后面跟着的暗卫们个个噤若寒蝉,没有发出任何一丝声响。
吃完一个烤红薯后,时榆觉得身体暖和了不少。
路淮阳见时榆吃完,殷勤地又递了一个过去,时榆愣了下,还是伸手接了过来,打算捧在手里暖手。
路淮阳忽然目光古怪地盯着她。
时榆摸了摸脸,“我脸上有东西?”
路淮阳点头,“嘴角沾了红薯泥。”
时榆伸手抹了一下,路淮阳指了指时榆的右嘴角,“是这边。”
时榆又去擦右边,结果反而手忙脚乱的。
路淮阳看得有些着急,下意识伸手准备帮她擦拭,“我帮你吧。”
如此亲密的举动时榆自然不能接受,刚想避让,谁知突然间咻地一声,有什么东西从路淮阳举起的掌心里迅速穿过去,与此同时,几点温热的东西溅在她的脸上。

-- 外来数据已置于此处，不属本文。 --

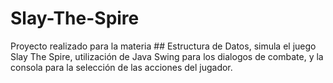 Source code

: # Slay-The-Spire

Proyecto realizado para la materia ## Estructura de Datos, simula el juego Slay The Spire, utilización de Java Swing para los dialogos de combate, y la consola para la selección de las acciones del jugador.
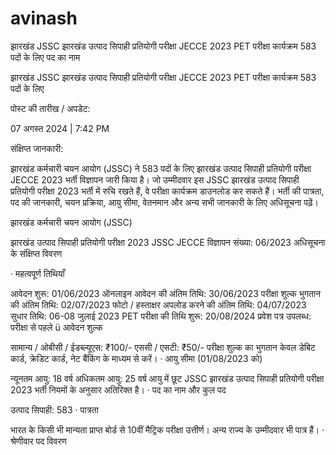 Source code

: # avinash
झारखंड JSSC झारखंड उत्पाद सिपाही प्रतियोगी परीक्षा JECCE 2023 PET परीक्षा कार्यक्रम 583 पदों के लिए
पद का नाम

झारखंड JSSC झारखंड उत्पाद सिपाही प्रतियोगी परीक्षा JECCE 2023 PET परीक्षा कार्यक्रम 583 पदों के लिए

पोस्ट की तारीख / अपडेट:

07 अगस्त 2024 | 7:42 PM

संक्षिप्त जानकारी:

झारखंड कर्मचारी चयन आयोग (JSSC) ने 583 पदों के लिए झारखंड उत्पाद सिपाही प्रतियोगी परीक्षा JECCE 2023 भर्ती विज्ञापन जारी किया है। जो उम्मीदवार इस JSSC झारखंड उत्पाद सिपाही प्रतियोगी परीक्षा 2023 भर्ती में रुचि रखते हैं, वे परीक्षा कार्यक्रम डाउनलोड कर सकते हैं। भर्ती की पात्रता, पद की जानकारी, चयन प्रक्रिया, आयु सीमा, वेतनमान और अन्य सभी जानकारी के लिए अधिसूचना पढ़ें।

झारखंड कर्मचारी चयन आयोग (JSSC)

झारखंड उत्पाद सिपाही प्रतियोगी परीक्षा 2023 JSSC JECCE विज्ञापन संख्या: 06/2023 अधिसूचना के संक्षिप्त विवरण

·         महत्वपूर्ण तिथियाँ

आवेदन शुरू: 01/06/2023
ऑनलाइन आवेदन की अंतिम तिथि: 30/06/2023
परीक्षा शुल्क भुगतान की अंतिम तिथि: 02/07/2023
फोटो / हस्ताक्षर अपलोड करने की अंतिम तिथि: 04/07/2023
सुधार तिथि: 06-08 जुलाई 2023
PET परीक्षा की तिथि शुरू: 20/08/2024
प्रवेश पत्र उपलब्ध: परीक्षा से पहले
ü आवेदन शुल्क

सामान्य / ओबीसी / ईडब्ल्यूएस: ₹100/-
एससी / एसटी: ₹50/-
परीक्षा शुल्क का भुगतान केवल डेबिट कार्ड, क्रेडिट कार्ड, नेट बैंकिंग के माध्यम से करें।
·      आयु सीमा (01/08/2023 को)

न्यूनतम आयु: 18 वर्ष
अधिकतम आयु: 25 वर्ष
आयु में छूट JSSC झारखंड उत्पाद सिपाही प्रतियोगी परीक्षा 2023 भर्ती नियमों के अनुसार अतिरिक्त है।
·      पद का नाम और कुल पद

उत्पाद सिपाही: 583
·      पात्रता

भारत के किसी भी मान्यता प्राप्त बोर्ड से 10वीं मैट्रिक परीक्षा उत्तीर्ण।
अन्य राज्य के उम्मीदवार भी पात्र हैं।
·      श्रेणीवार पद विवरण

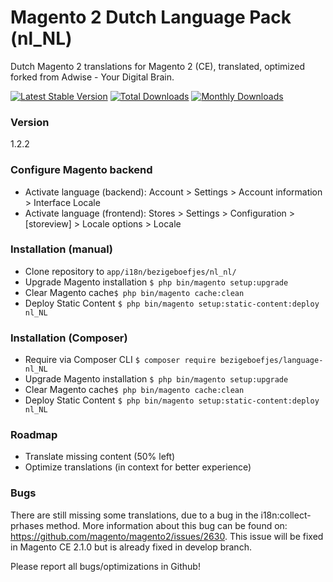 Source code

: # Magento 2 Dutch Language Pack (nl_NL)

Dutch Magento 2 translations for Magento 2 (CE), translated, optimized forked from Adwise - Your Digital Brain.

[![Latest Stable Version](https://poser.pugx.org/adwise/language-nl_nl/v/stable)](https://packagist.org/packages/adwise/language-nl_nl) [![Total Downloads](https://poser.pugx.org/adwise/language-nl_nl/downloads)](https://packagist.org/packages/adwise/language-nl_nl) [![Monthly Downloads](https://poser.pugx.org/adwise/language-nl_nl/d/monthly)](https://packagist.org/packages/adwise/language-nl_nl)

### Version
1.2.2

### Configure Magento backend
* Activate language (backend): Account > Settings > Account information > Interface Locale
* Activate language (frontend): Stores > Settings > Configuration > [storeview] > Locale options > Locale

### Installation (manual)
* Clone repository to ``app/i18n/bezigeboefjes/nl_nl/`` 
* Upgrade Magento installation ``$ php bin/magento setup:upgrade``
* Clear Magento cache``$ php bin/magento cache:clean``
* Deploy Static Content ``$ php bin/magento setup:static-content:deploy nl_NL``

### Installation (Composer)
* Require via Composer CLI ``$ composer require bezigeboefjes/language-nl_NL``
* Upgrade Magento installation ``$ php bin/magento setup:upgrade``
* Clear Magento cache``$ php bin/magento cache:clean``
* Deploy Static Content ``$ php bin/magento setup:static-content:deploy nl_NL``

### Roadmap
* Translate missing content (50% left)
* Optimize translations (in context for better experience)

### Bugs
There are still missing some translations, due to a bug in the i18n:collect-prhases method. More information about this bug can be found on: https://github.com/magento/magento2/issues/2630. This issue will be fixed in Magento CE 2.1.0 but is already fixed in develop branch.

Please report all bugs/optimizations in Github!

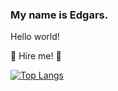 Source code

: ### My name is Edgars.

Hello world!




👯 Hire me!  👯 

[![Top Langs](https://github-readme-stats.vercel.app/api/top-langs/?username=Volsund)](https://github.com/anuraghazra/github-readme-stats)

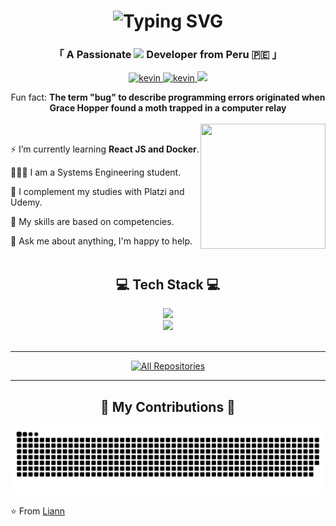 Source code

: <h1 align="center">
		<img src="https://readme-typing-svg.herokuapp.com?font=Righteous&size=35&duration=4000&pause=500&color=56F7F5&center=true&vCenter=true&width=500&height=70&lines=Hi+There!+%F0%9F%91%8B;I'm+Liann+Melanny!" alt="Typing SVG" />
</h1>
<h3 align="center">「 A Passionate <img src="https://readme-typing-svg.herokuapp.com/?font=Righteous&size=18&center=true&pause=500&color=56F7F5&vCenter=true&width=90&height=14&duration=4000&lines=Frontend;Backend;Full+Stack" /> Developer from <b>Peru</b> 🇵🇪 」
</h3>
<p align="center">
 <a href="https://www.linkedin.com/in/liannmelannyhuamancunyas"  target="_blank">
  <img src="https://img.shields.io/badge/LinkedIn-0077B5?style=for-the-badge&logo=linkedin&logoColor=white" alt="kevin"/>
 </a>
 <a href="https://www.instagram.com/lmelannycunyas/" target="_blank">
  <img src="https://img.shields.io/badge/Instagram-fe4164?style=for-the-badge&logo=instagram&logoColor=white" alt="kevin" />
 </a> 
   <a href="mailto:liannmelanny@gmail.com">
    <img src="https://img.shields.io/badge/Gmail-333333?style=for-the-badge&logo=gmail&logoColor=red" />
  </a>
</p>
<div  align='center'>
Fun fact: <strong>The term "bug" to describe programming errors originated when Grace Hopper found a moth trapped in a computer relay</strong>
</div>
<br />

<div  align='right'>

<img  align="right"  src="https://i.giphy.com/media/VbnUQpnihPSIgIXuZv/giphy.webp" height="200" width="200">

</div>
<br />
<div  align='left'>

⚡ I’m currently learning <strong>React JS and Docker</strong>.


👨🏽‍💻 I am a Systems Engineering student.

🌱 I complement my studies with Platzi and Udemy.

💼 My skills are based on competencies.

💬 Ask me about anything, I'm happy to help.
<br/>
<br/>
</div>


<div>
<h2 align="center">💻 Tech Stack 💻</h2>
</div>
 <div align="center">
 <img src="https://skillicons.dev/icons?i=html,css,js,react,php,laravel,jquery,tailwind,vite" /><br><img src="https://skillicons.dev/icons?i=mysql,postgres,linux,postman,git,github,figma,vscode" /></a>
  </div>
<br/>
<hr/>

<p align="center">
  <a href="https://github.com/liann-melanny-huaman-cunyas?tab=repositories" target="_blank"><img alt="All Repositories" title="All Repositories" src="https://img.shields.io/badge/-All%20Repos-2962FF?style=for-the-badge&logo=koding&logoColor=white&color=cyan"/></a>
</p>

<hr/>
<div align="center">
  <h2>📅 My Contributions 📅</h2>

<picture>
  <source media="(prefers-color-scheme: dark)" srcset="https://raw.githubusercontent.com/liann-melanny-huaman-cunyas/liann-melanny-huaman-cunyas/output/github-contribution-grid-snake-dark.svg">
  <source media="(prefers-color-scheme: light)" srcset="https://raw.githubusercontent.com/liann-melanny-huaman-cunyas/liann-melanny-huaman-cunyas/output/github-contribution-grid-snake.svg">
  <img alt="github contribution grid snake animation" src="https://raw.githubusercontent.com/liann-melanny-huaman-cunyas/liann-melanny-huaman-cunyas/output/github-contribution-grid-snake.svg">
</picture>

</div>


⭐️ From [Liann](https://www.linkedin.com/in/liannmelannyhuamancunyas)
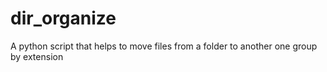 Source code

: # dir_organize
A python script that helps to move files from a folder to another one group by extension
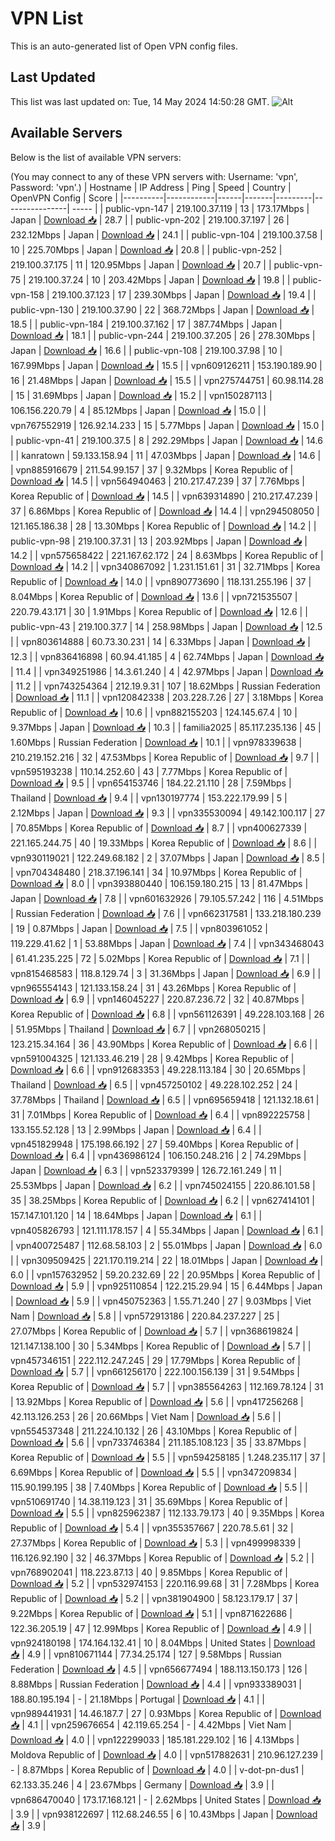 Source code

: # VPN List

This is an auto-generated list of Open VPN config files.

## Last Updated

This list was last updated on: Tue, 14 May 2024 14:50:28 GMT.
![Alt](https://repobeats.axiom.co/api/embed/186b98318ef1479477931607c1ad7d823f12451f.svg "Repobeats analytics image")

## Available Servers

Below is the list of available VPN servers:

(You may connect to any of these VPN servers with: Username: 'vpn', Password: 'vpn'.)
| Hostname | IP Address | Ping | Speed | Country | OpenVPN Config | Score |
|----------|------------|------|-------|---------|----------------| ----- |
| public-vpn-147 | 219.100.37.119 | 13 | 173.17Mbps | Japan | [Download 📥](./configs/server_0_JP.ovpn) | 28.7 |
| public-vpn-202 | 219.100.37.197 | 26 | 232.12Mbps | Japan | [Download 📥](./configs/server_1_JP.ovpn) | 24.1 |
| public-vpn-104 | 219.100.37.58 | 10 | 225.70Mbps | Japan | [Download 📥](./configs/server_2_JP.ovpn) | 20.8 |
| public-vpn-252 | 219.100.37.175 | 11 | 120.95Mbps | Japan | [Download 📥](./configs/server_3_JP.ovpn) | 20.7 |
| public-vpn-75 | 219.100.37.24 | 10 | 203.42Mbps | Japan | [Download 📥](./configs/server_4_JP.ovpn) | 19.8 |
| public-vpn-158 | 219.100.37.123 | 17 | 239.30Mbps | Japan | [Download 📥](./configs/server_5_JP.ovpn) | 19.4 |
| public-vpn-130 | 219.100.37.90 | 22 | 368.72Mbps | Japan | [Download 📥](./configs/server_6_JP.ovpn) | 18.5 |
| public-vpn-184 | 219.100.37.162 | 17 | 387.74Mbps | Japan | [Download 📥](./configs/server_7_JP.ovpn) | 18.1 |
| public-vpn-244 | 219.100.37.205 | 26 | 278.30Mbps | Japan | [Download 📥](./configs/server_8_JP.ovpn) | 16.6 |
| public-vpn-108 | 219.100.37.98 | 10 | 167.99Mbps | Japan | [Download 📥](./configs/server_9_JP.ovpn) | 15.5 |
| vpn609126211 | 153.190.189.90 | 16 | 21.48Mbps | Japan | [Download 📥](./configs/server_10_JP.ovpn) | 15.5 |
| vpn275744751 | 60.98.114.28 | 15 | 31.69Mbps | Japan | [Download 📥](./configs/server_11_JP.ovpn) | 15.2 |
| vpn150287113 | 106.156.220.79 | 4 | 85.12Mbps | Japan | [Download 📥](./configs/server_12_JP.ovpn) | 15.0 |
| vpn767552919 | 126.92.14.233 | 15 | 5.77Mbps | Japan | [Download 📥](./configs/server_13_JP.ovpn) | 15.0 |
| public-vpn-41 | 219.100.37.5 | 8 | 292.29Mbps | Japan | [Download 📥](./configs/server_14_JP.ovpn) | 14.6 |
| kanratown | 59.133.158.94 | 11 | 47.03Mbps | Japan | [Download 📥](./configs/server_15_JP.ovpn) | 14.6 |
| vpn885916679 | 211.54.99.157 | 37 | 9.32Mbps | Korea Republic of | [Download 📥](./configs/server_16_KR.ovpn) | 14.5 |
| vpn564940463 | 210.217.47.239 | 37 | 7.76Mbps | Korea Republic of | [Download 📥](./configs/server_17_KR.ovpn) | 14.5 |
| vpn639314890 | 210.217.47.239 | 37 | 6.86Mbps | Korea Republic of | [Download 📥](./configs/server_18_KR.ovpn) | 14.4 |
| vpn294508050 | 121.165.186.38 | 28 | 13.30Mbps | Korea Republic of | [Download 📥](./configs/server_19_KR.ovpn) | 14.2 |
| public-vpn-98 | 219.100.37.31 | 13 | 203.92Mbps | Japan | [Download 📥](./configs/server_20_JP.ovpn) | 14.2 |
| vpn575658422 | 221.167.62.172 | 24 | 8.63Mbps | Korea Republic of | [Download 📥](./configs/server_21_KR.ovpn) | 14.2 |
| vpn340867092 | 1.231.151.61 | 31 | 32.71Mbps | Korea Republic of | [Download 📥](./configs/server_22_KR.ovpn) | 14.0 |
| vpn890773690 | 118.131.255.196 | 37 | 8.04Mbps | Korea Republic of | [Download 📥](./configs/server_23_KR.ovpn) | 13.6 |
| vpn721535507 | 220.79.43.171 | 30 | 1.91Mbps | Korea Republic of | [Download 📥](./configs/server_24_KR.ovpn) | 12.6 |
| public-vpn-43 | 219.100.37.7 | 14 | 258.98Mbps | Japan | [Download 📥](./configs/server_25_JP.ovpn) | 12.5 |
| vpn803614888 | 60.73.30.231 | 14 | 6.33Mbps | Japan | [Download 📥](./configs/server_26_JP.ovpn) | 12.3 |
| vpn836416898 | 60.94.41.185 | 4 | 62.74Mbps | Japan | [Download 📥](./configs/server_27_JP.ovpn) | 11.4 |
| vpn349251986 | 14.3.61.240 | 4 | 42.97Mbps | Japan | [Download 📥](./configs/server_28_JP.ovpn) | 11.2 |
| vpn743254364 | 212.19.9.31 | 107 | 18.62Mbps | Russian Federation | [Download 📥](./configs/server_29_RU.ovpn) | 11.1 |
| vpn120842338 | 203.228.7.26 | 27 | 3.18Mbps | Korea Republic of | [Download 📥](./configs/server_30_KR.ovpn) | 10.6 |
| vpn882155203 | 124.145.67.4 | 10 | 9.37Mbps | Japan | [Download 📥](./configs/server_31_JP.ovpn) | 10.3 |
| familia2025 | 85.117.235.136 | 45 | 1.60Mbps | Russian Federation | [Download 📥](./configs/server_32_RU.ovpn) | 10.1 |
| vpn978339638 | 210.219.152.216 | 32 | 47.53Mbps | Korea Republic of | [Download 📥](./configs/server_33_KR.ovpn) | 9.7 |
| vpn595193238 | 110.14.252.60 | 43 | 7.77Mbps | Korea Republic of | [Download 📥](./configs/server_34_KR.ovpn) | 9.5 |
| vpn654153746 | 184.22.21.110 | 28 | 7.59Mbps | Thailand | [Download 📥](./configs/server_35_TH.ovpn) | 9.4 |
| vpn130197774 | 153.222.179.99 | 5 | 2.12Mbps | Japan | [Download 📥](./configs/server_36_JP.ovpn) | 9.3 |
| vpn335530094 | 49.142.100.117 | 27 | 70.85Mbps | Korea Republic of | [Download 📥](./configs/server_37_KR.ovpn) | 8.7 |
| vpn400627339 | 221.165.244.75 | 40 | 19.33Mbps | Korea Republic of | [Download 📥](./configs/server_38_KR.ovpn) | 8.6 |
| vpn930119021 | 122.249.68.182 | 2 | 37.07Mbps | Japan | [Download 📥](./configs/server_39_JP.ovpn) | 8.5 |
| vpn704348480 | 218.37.196.141 | 34 | 10.97Mbps | Korea Republic of | [Download 📥](./configs/server_40_KR.ovpn) | 8.0 |
| vpn393880440 | 106.159.180.215 | 13 | 81.47Mbps | Japan | [Download 📥](./configs/server_41_JP.ovpn) | 7.8 |
| vpn601632926 | 79.105.57.242 | 116 | 4.51Mbps | Russian Federation | [Download 📥](./configs/server_42_RU.ovpn) | 7.6 |
| vpn662317581 | 133.218.180.239 | 19 | 0.87Mbps | Japan | [Download 📥](./configs/server_43_JP.ovpn) | 7.5 |
| vpn803961052 | 119.229.41.62 | 1 | 53.88Mbps | Japan | [Download 📥](./configs/server_44_JP.ovpn) | 7.4 |
| vpn343468043 | 61.41.235.225 | 72 | 5.02Mbps | Korea Republic of | [Download 📥](./configs/server_45_KR.ovpn) | 7.1 |
| vpn815468583 | 118.8.129.74 | 3 | 31.36Mbps | Japan | [Download 📥](./configs/server_46_JP.ovpn) | 6.9 |
| vpn965554143 | 121.133.158.24 | 31 | 43.26Mbps | Korea Republic of | [Download 📥](./configs/server_47_KR.ovpn) | 6.9 |
| vpn146045227 | 220.87.236.72 | 32 | 40.87Mbps | Korea Republic of | [Download 📥](./configs/server_48_KR.ovpn) | 6.8 |
| vpn561126391 | 49.228.103.168 | 26 | 51.95Mbps | Thailand | [Download 📥](./configs/server_49_TH.ovpn) | 6.7 |
| vpn268050215 | 123.215.34.164 | 36 | 43.90Mbps | Korea Republic of | [Download 📥](./configs/server_50_KR.ovpn) | 6.6 |
| vpn591004325 | 121.133.46.219 | 28 | 9.42Mbps | Korea Republic of | [Download 📥](./configs/server_51_KR.ovpn) | 6.6 |
| vpn912683353 | 49.228.113.184 | 30 | 20.65Mbps | Thailand | [Download 📥](./configs/server_52_TH.ovpn) | 6.5 |
| vpn457250102 | 49.228.102.252 | 24 | 37.78Mbps | Thailand | [Download 📥](./configs/server_53_TH.ovpn) | 6.5 |
| vpn695659418 | 121.132.18.61 | 31 | 7.01Mbps | Korea Republic of | [Download 📥](./configs/server_54_KR.ovpn) | 6.4 |
| vpn892225758 | 133.155.52.128 | 13 | 2.99Mbps | Japan | [Download 📥](./configs/server_55_JP.ovpn) | 6.4 |
| vpn451829948 | 175.198.66.192 | 27 | 59.40Mbps | Korea Republic of | [Download 📥](./configs/server_56_KR.ovpn) | 6.4 |
| vpn436986124 | 106.150.248.216 | 2 | 74.29Mbps | Japan | [Download 📥](./configs/server_57_JP.ovpn) | 6.3 |
| vpn523379399 | 126.72.161.249 | 11 | 25.53Mbps | Japan | [Download 📥](./configs/server_58_JP.ovpn) | 6.2 |
| vpn745024155 | 220.86.101.58 | 35 | 38.25Mbps | Korea Republic of | [Download 📥](./configs/server_59_KR.ovpn) | 6.2 |
| vpn627414101 | 157.147.101.120 | 14 | 18.64Mbps | Japan | [Download 📥](./configs/server_60_JP.ovpn) | 6.1 |
| vpn405826793 | 121.111.178.157 | 4 | 55.34Mbps | Japan | [Download 📥](./configs/server_61_JP.ovpn) | 6.1 |
| vpn400725487 | 112.68.58.103 | 2 | 55.01Mbps | Japan | [Download 📥](./configs/server_62_JP.ovpn) | 6.0 |
| vpn309509425 | 221.170.119.214 | 22 | 18.01Mbps | Japan | [Download 📥](./configs/server_63_JP.ovpn) | 6.0 |
| vpn157632952 | 59.20.232.69 | 22 | 20.95Mbps | Korea Republic of | [Download 📥](./configs/server_64_KR.ovpn) | 5.9 |
| vpn925110854 | 122.215.29.94 | 15 | 6.44Mbps | Japan | [Download 📥](./configs/server_65_JP.ovpn) | 5.9 |
| vpn450752363 | 1.55.71.240 | 27 | 9.03Mbps | Viet Nam | [Download 📥](./configs/server_66_VN.ovpn) | 5.8 |
| vpn572913186 | 220.84.237.227 | 25 | 27.07Mbps | Korea Republic of | [Download 📥](./configs/server_67_KR.ovpn) | 5.7 |
| vpn368619824 | 121.147.138.100 | 30 | 5.34Mbps | Korea Republic of | [Download 📥](./configs/server_68_KR.ovpn) | 5.7 |
| vpn457346151 | 222.112.247.245 | 29 | 17.79Mbps | Korea Republic of | [Download 📥](./configs/server_69_KR.ovpn) | 5.7 |
| vpn661256170 | 222.100.156.139 | 31 | 9.54Mbps | Korea Republic of | [Download 📥](./configs/server_70_KR.ovpn) | 5.7 |
| vpn385564263 | 112.169.78.124 | 31 | 13.92Mbps | Korea Republic of | [Download 📥](./configs/server_71_KR.ovpn) | 5.6 |
| vpn417256268 | 42.113.126.253 | 26 | 20.66Mbps | Viet Nam | [Download 📥](./configs/server_72_VN.ovpn) | 5.6 |
| vpn554537348 | 211.224.10.132 | 26 | 43.10Mbps | Korea Republic of | [Download 📥](./configs/server_73_KR.ovpn) | 5.6 |
| vpn733746384 | 211.185.108.123 | 35 | 33.87Mbps | Korea Republic of | [Download 📥](./configs/server_74_KR.ovpn) | 5.5 |
| vpn594258185 | 1.248.235.117 | 37 | 6.69Mbps | Korea Republic of | [Download 📥](./configs/server_75_KR.ovpn) | 5.5 |
| vpn347209834 | 115.90.199.195 | 38 | 7.40Mbps | Korea Republic of | [Download 📥](./configs/server_76_KR.ovpn) | 5.5 |
| vpn510691740 | 14.38.119.123 | 31 | 35.69Mbps | Korea Republic of | [Download 📥](./configs/server_77_KR.ovpn) | 5.5 |
| vpn825962387 | 112.133.79.173 | 40 | 9.35Mbps | Korea Republic of | [Download 📥](./configs/server_78_KR.ovpn) | 5.4 |
| vpn355357667 | 220.78.5.61 | 32 | 27.37Mbps | Korea Republic of | [Download 📥](./configs/server_79_KR.ovpn) | 5.3 |
| vpn499998339 | 116.126.92.190 | 32 | 46.37Mbps | Korea Republic of | [Download 📥](./configs/server_80_KR.ovpn) | 5.2 |
| vpn768902041 | 118.223.87.13 | 40 | 9.85Mbps | Korea Republic of | [Download 📥](./configs/server_81_KR.ovpn) | 5.2 |
| vpn532974153 | 220.116.99.68 | 31 | 7.28Mbps | Korea Republic of | [Download 📥](./configs/server_82_KR.ovpn) | 5.2 |
| vpn381904900 | 58.123.179.17 | 37 | 9.22Mbps | Korea Republic of | [Download 📥](./configs/server_83_KR.ovpn) | 5.1 |
| vpn871622686 | 122.36.205.19 | 47 | 12.99Mbps | Korea Republic of | [Download 📥](./configs/server_84_KR.ovpn) | 4.9 |
| vpn924180198 | 174.164.132.41 | 10 | 8.04Mbps | United States | [Download 📥](./configs/server_85_US.ovpn) | 4.9 |
| vpn810671144 | 77.34.25.174 | 127 | 9.58Mbps | Russian Federation | [Download 📥](./configs/server_86_RU.ovpn) | 4.5 |
| vpn656677494 | 188.113.150.173 | 126 | 8.88Mbps | Russian Federation | [Download 📥](./configs/server_87_RU.ovpn) | 4.4 |
| vpn933389031 | 188.80.195.194 | - | 21.18Mbps | Portugal | [Download 📥](./configs/server_88_PT.ovpn) | 4.1 |
| vpn989441931 | 14.46.187.7 | 27 | 0.93Mbps | Korea Republic of | [Download 📥](./configs/server_89_KR.ovpn) | 4.1 |
| vpn259676654 | 42.119.65.254 | - | 4.42Mbps | Viet Nam | [Download 📥](./configs/server_90_VN.ovpn) | 4.0 |
| vpn122299033 | 185.181.229.102 | 16 | 4.13Mbps | Moldova Republic of | [Download 📥](./configs/server_91_MD.ovpn) | 4.0 |
| vpn517882631 | 210.96.127.239 | - | 8.87Mbps | Korea Republic of | [Download 📥](./configs/server_92_KR.ovpn) | 4.0 |
| v-dot-pn-dus1 | 62.133.35.246 | 4 | 23.67Mbps | Germany | [Download 📥](./configs/server_93_DE.ovpn) | 3.9 |
| vpn686470040 | 173.17.168.121 | - | 2.62Mbps | United States | [Download 📥](./configs/server_94_US.ovpn) | 3.9 |
| vpn938122697 | 112.68.246.55 | 6 | 10.43Mbps | Japan | [Download 📥](./configs/server_95_JP.ovpn) | 3.9 |

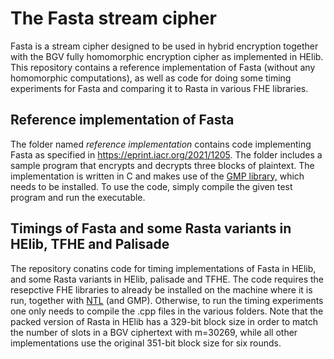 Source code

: # The Fasta stream cipher

Fasta is a stream cipher designed to be used in hybrid encryption together with the BGV fully homomorphic encryption cipher as implemented in HElib.  This repository contains a reference implementation of Fasta (without any homomorphic computations), as well as code for doing some timing experiments for Fasta and comparing it to Rasta in various FHE libraries.

## Reference implementation of Fasta

The folder named <i>reference implementation</i> contains code implementing Fasta as specified in https://eprint.iacr.org/2021/1205.  The folder includes a sample program that encrypts and decrypts three blocks of plaintext.  The implementation is written in C and makes use of the <a href="https://gmplib.org/">GMP library,</a> which needs to be installed.  To use the code, simply compile the given test program and run the executable.

## Timings of Fasta and some Rasta variants in HElib, TFHE and Palisade

The repository conatins code for timing implementations of Fasta in HElib, and some Rasta variants in HElib, palisade and TFHE.  The code requires the resepctive FHE libraries to already be installed on the machine where it is run, together with <a href="https://libntl.org/">NTL</a> (and GMP).  Otherwise, to run the timing experiments one only needs to compile the .cpp files in the various folders.  Note that the packed version of Rasta in HElib has a 329-bit block size in order to match the number of slots in a BGV ciphertext with m=30269, while all other implementations use the original 351-bit block size for six rounds.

她僵在那里,直到路淮阳痛苦地啊了一声,低头死死地掐着自己的腕骨。
时榆回过神来低头一看,便见路淮阳的右手血淋淋的,掌心处一片血肉模糊,正在汩汩地往外冒着血。
镖局其他人见状,不知谁喊了声“水漫了!轮子盘头!”
霎时间,镖局所有人纷纷掏出自己的兵器,迅速围在他们四周,准备御敌。
那股浓烈的不安再次涌上心头,但时榆顾不上多想,只得赶紧从裙摆上撕下一块布条,先帮路淮阳包扎止血。